Antonella Barba’s Family Blames Drug Downfall on American Idol

American Idol 6 alum Antonella Barba will be sentenced in court on Thursday Nov 21. Ahead of her court date, family and friends filed letters of support for Antonella, who pled guilty on July 30 to possession with intent to distribute 400 grams or more of Fentanyl.

Antonella’s supporters, basically blame her downfall on American Idol. From NJ.Com

Barba’s supporters claim the “American Idol” appearance “brought about a detrimental change” in the young woman’s life.

Her sudden move to Hollywood following her “American Idol” fame, “was a recipe for disaster,” her friend K.J. wrote in a letter to the court. When Barba was unable “to achieve the results she wanted, it was devastating to her,” K.J. wrote.
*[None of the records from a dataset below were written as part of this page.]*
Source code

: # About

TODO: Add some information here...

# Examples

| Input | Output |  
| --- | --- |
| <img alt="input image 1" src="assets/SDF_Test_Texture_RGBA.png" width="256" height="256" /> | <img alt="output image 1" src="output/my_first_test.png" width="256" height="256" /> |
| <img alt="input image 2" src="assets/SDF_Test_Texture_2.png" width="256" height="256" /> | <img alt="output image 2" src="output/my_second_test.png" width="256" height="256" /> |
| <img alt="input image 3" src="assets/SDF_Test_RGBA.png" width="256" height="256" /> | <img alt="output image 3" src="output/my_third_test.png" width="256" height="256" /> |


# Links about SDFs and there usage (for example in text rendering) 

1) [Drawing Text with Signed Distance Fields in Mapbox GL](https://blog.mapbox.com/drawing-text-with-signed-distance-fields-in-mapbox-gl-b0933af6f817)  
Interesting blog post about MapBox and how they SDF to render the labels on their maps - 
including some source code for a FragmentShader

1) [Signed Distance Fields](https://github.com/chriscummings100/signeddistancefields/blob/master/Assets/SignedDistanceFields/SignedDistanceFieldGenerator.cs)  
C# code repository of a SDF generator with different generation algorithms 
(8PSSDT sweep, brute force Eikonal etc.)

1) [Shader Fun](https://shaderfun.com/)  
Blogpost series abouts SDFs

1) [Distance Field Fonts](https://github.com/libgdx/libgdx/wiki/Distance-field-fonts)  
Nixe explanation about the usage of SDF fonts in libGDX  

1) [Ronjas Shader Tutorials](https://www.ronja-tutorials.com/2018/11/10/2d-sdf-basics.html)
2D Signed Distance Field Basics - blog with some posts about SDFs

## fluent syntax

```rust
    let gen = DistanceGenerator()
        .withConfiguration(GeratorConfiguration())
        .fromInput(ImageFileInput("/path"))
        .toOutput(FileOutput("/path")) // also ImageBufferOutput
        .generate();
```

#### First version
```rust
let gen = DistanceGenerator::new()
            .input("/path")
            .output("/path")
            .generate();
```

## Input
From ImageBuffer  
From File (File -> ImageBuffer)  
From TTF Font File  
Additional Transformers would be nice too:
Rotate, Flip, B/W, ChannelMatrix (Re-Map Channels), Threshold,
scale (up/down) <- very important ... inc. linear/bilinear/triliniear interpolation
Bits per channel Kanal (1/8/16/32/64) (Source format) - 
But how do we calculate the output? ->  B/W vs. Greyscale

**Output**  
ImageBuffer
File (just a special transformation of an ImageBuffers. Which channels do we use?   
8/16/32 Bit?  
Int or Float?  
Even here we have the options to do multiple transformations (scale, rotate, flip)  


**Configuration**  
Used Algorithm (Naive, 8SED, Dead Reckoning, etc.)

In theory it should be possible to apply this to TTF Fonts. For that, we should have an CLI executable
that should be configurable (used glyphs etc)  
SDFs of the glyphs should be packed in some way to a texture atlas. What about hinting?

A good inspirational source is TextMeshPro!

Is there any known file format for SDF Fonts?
Likewise, Barba’s mother wrote that when “American Idol” happened, “the world intruded and interrupted (Barba’s) dream of a career in architecture. (This is) where it all went wrong.”

After her arrest, Barba was diagnosed with bipolar disorder, anxiety disorder and narcissistic personality disorder, according to her attorneys.
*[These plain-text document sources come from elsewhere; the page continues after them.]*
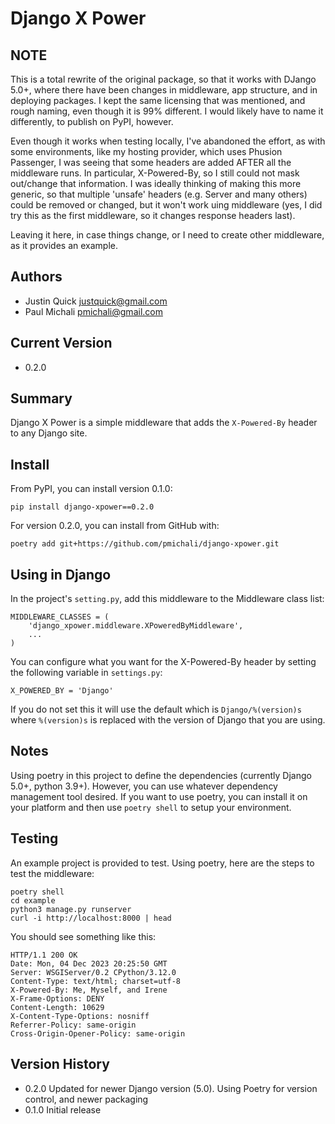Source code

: # Django X Power


## NOTE
This is a total rewrite of the original package, so that it works with DJango 5.0+, where
there have been changes in middleware, app structure, and in deploying packages. I kept
the same licensing that was mentioned, and rough naming, even though it is 99% different.
I would likely have to name it differently, to publish on PyPI, however.

Even though it works when testing locally, I've abandoned the effort, as with some environments,
like my hosting provider, which uses Phusion Passenger, I was seeing that some headers are
added AFTER all the middleware runs. In particular, X-Powered-By, so I still could not mask
out/change that information. I was ideally thinking of making this more generic, so that
multiple 'unsafe' headers (e.g. Server and many others) could be removed or changed, but it
won't work uing middleware (yes, I did try this as the first middleware, so it changes
response headers last).

Leaving it here, in case things change, or I need to create other middleware, as it provides
an example.

## Authors
+ Justin Quick <justquick@gmail.com>
+ Paul Michali <pmichali@gmail.com>

## Current Version
+ 0.2.0

## Summary
Django X Power is a simple middleware that adds the ``X-Powered-By`` header to any Django site.


## Install
From PyPI, you can install version 0.1.0:
```
pip install django-xpower==0.2.0
```

For version 0.2.0, you can install from GitHub with:
```
poetry add git+https://github.com/pmichali/django-xpower.git
```

## Using in Django
In the project's `setting.py`, add this middleware to the Middleware class list:

    MIDDLEWARE_CLASSES = (
        'django_xpower.middleware.XPoweredByMiddleware',
        ...
    )

You can configure what you want for the X-Powered-By header by setting the following variable
in `settings.py`:

    X_POWERED_BY = 'Django'
    
If you do not set this it will use the default which is `Django/%(version)s`
where `%(version)s` is replaced with the version of Django that you are using.

## Notes
Using poetry in this project to define the dependencies (currently Django 5.0+, python 3.9+).
However, you can use whatever dependency management tool desired. If you want to use poetry,
you can install it on your platform and then use `poetry shell` to setup your environment.

## Testing
An example project is provided to test. Using poetry, here are the steps to test the middleware:

    poetry shell
    cd example
    python3 manage.py runserver
    curl -i http://localhost:8000 | head

You should see something like this:

    HTTP/1.1 200 OK
    Date: Mon, 04 Dec 2023 20:25:50 GMT
    Server: WSGIServer/0.2 CPython/3.12.0
    Content-Type: text/html; charset=utf-8
    X-Powered-By: Me, Myself, and Irene
    X-Frame-Options: DENY
    Content-Length: 10629
    X-Content-Type-Options: nosniff
    Referrer-Policy: same-origin
    Cross-Origin-Opener-Policy: same-origin

## Version History
 * 0.2.0 Updated for newer Django version (5.0). Using Poetry for version control, and newer packaging
 * 0.1.0 Initial release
“This, coupled with pressures from people looking to take advantage and the lack of her family’s guidance (while in Hollywood), led Ms. Barba to make extremely poor choices,” [her attorney, James O. Broccoletti wrote].

Currently, Antonella is in jail, awaiting her sentence. She faces 10 years to life in prison and a fine of up to $10 million. A presentence investigation report recommends she serve 4.75 to nearly 6 years in prison. Her attorneys are asking for a than 3.8 year sentence.
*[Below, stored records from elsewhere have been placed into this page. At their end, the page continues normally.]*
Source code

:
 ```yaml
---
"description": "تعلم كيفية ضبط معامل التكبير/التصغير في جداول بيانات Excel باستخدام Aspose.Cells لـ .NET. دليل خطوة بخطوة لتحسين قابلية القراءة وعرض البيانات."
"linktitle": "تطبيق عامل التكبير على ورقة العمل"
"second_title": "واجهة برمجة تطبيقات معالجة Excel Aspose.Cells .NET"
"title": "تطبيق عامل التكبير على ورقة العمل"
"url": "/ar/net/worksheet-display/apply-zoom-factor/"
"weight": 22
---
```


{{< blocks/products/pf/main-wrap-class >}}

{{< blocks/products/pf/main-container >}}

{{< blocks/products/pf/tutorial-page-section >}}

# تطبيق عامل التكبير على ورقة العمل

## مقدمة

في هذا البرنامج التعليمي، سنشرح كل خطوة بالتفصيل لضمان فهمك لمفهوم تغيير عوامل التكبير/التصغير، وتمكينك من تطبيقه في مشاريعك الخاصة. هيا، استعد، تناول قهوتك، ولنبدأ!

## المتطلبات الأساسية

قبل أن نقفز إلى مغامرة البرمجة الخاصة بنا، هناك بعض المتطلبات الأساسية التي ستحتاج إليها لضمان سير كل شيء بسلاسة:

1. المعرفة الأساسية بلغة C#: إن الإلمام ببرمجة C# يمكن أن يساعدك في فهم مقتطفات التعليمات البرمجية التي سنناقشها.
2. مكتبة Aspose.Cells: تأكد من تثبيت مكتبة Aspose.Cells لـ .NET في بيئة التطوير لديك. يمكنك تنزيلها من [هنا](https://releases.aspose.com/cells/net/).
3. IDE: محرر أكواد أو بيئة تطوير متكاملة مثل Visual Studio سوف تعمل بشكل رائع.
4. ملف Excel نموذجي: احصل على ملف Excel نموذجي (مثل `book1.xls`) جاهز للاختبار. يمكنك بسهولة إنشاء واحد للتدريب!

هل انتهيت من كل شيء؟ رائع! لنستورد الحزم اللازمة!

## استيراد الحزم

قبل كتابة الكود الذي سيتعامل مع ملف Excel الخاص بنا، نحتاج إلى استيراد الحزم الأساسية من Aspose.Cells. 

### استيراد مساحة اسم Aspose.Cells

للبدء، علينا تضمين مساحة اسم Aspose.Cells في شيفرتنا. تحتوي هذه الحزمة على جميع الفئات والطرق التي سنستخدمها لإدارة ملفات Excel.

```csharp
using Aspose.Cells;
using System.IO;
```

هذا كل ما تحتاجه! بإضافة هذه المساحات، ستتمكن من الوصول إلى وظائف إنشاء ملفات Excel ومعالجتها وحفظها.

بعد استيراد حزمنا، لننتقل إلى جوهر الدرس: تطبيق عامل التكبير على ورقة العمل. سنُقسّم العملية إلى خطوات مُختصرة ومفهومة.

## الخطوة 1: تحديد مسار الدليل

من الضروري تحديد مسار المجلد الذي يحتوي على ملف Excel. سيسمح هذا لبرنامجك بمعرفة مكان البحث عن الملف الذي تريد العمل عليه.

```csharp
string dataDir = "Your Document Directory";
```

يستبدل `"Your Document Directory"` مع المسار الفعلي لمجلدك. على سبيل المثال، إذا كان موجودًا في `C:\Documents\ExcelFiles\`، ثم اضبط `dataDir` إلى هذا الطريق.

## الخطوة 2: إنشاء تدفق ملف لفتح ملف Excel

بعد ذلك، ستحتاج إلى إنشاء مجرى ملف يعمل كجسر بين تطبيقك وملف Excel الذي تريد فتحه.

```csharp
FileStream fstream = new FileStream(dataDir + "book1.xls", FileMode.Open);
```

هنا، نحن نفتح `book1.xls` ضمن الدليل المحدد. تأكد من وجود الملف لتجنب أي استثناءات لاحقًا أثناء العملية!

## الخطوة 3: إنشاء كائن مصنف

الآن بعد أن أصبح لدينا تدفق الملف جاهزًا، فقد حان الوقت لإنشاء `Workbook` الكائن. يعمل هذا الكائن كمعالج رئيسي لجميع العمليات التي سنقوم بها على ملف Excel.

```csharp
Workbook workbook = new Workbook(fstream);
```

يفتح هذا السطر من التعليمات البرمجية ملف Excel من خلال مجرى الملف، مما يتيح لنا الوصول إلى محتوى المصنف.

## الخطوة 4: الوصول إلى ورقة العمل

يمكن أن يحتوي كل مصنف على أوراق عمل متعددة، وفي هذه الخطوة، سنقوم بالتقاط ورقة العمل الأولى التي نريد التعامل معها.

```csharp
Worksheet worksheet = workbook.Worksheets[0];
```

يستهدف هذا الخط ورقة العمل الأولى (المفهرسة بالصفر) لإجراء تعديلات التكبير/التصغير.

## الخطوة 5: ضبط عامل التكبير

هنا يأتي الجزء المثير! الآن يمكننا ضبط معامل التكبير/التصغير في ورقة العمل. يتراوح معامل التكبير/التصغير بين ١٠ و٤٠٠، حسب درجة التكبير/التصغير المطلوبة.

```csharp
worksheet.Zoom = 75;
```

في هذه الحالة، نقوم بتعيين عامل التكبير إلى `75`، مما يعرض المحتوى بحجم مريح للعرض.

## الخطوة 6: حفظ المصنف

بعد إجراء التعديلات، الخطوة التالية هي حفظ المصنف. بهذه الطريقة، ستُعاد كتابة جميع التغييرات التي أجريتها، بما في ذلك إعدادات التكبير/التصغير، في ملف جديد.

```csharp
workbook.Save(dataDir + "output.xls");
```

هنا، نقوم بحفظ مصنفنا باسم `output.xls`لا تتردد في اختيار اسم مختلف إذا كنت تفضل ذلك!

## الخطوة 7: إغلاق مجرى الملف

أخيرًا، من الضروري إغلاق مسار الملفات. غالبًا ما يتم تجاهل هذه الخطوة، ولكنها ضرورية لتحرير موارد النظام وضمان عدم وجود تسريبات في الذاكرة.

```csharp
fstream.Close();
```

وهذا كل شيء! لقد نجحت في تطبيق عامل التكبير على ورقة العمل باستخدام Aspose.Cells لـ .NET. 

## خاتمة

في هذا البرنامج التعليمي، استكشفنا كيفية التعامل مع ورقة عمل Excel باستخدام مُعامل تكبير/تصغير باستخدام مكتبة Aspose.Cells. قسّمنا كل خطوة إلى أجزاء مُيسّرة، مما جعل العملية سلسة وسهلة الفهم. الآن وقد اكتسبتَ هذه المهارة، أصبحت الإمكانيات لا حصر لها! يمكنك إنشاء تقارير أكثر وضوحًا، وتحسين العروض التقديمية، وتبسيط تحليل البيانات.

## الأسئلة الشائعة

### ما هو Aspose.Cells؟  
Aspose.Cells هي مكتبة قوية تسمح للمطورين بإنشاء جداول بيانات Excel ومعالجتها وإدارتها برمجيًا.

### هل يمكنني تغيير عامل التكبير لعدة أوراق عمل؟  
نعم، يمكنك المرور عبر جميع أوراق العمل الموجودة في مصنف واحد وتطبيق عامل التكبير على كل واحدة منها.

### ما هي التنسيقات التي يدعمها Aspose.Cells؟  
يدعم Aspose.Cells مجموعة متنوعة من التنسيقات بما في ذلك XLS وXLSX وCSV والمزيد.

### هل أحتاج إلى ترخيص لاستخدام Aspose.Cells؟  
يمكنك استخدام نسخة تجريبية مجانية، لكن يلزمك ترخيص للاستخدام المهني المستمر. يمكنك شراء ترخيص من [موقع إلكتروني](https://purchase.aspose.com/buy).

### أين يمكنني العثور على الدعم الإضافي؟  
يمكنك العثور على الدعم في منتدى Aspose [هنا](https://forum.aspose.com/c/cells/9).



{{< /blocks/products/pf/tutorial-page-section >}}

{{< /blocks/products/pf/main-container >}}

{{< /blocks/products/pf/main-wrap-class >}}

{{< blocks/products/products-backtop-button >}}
Her attorneys insist that Antonella had no idea what she was doing. “Ms. Barba had very little if any insight into the scope and structure of this (drug) conspiracy,” Broccoletti wrote in an objection to the pre-sentence report, which was prepared by a probation department.

“In fact, prior to receiving the package, she did not know the type of substance or the quantity she was to deliver,” Broccoletti wrote.

In a response to Broccoletti’s objection, U.S. Attorney G. Zachary Terwilliger wrote that the facts of the case do not support a reduced sentence.

“(Barba’s) conduct – flying across the country, renting a car, receiving a shoebox full of drugs, and transporting said drugs approximately 190 miles to Norfolk – was both material and essential to the commission of the offense,” Terwilliger wrote.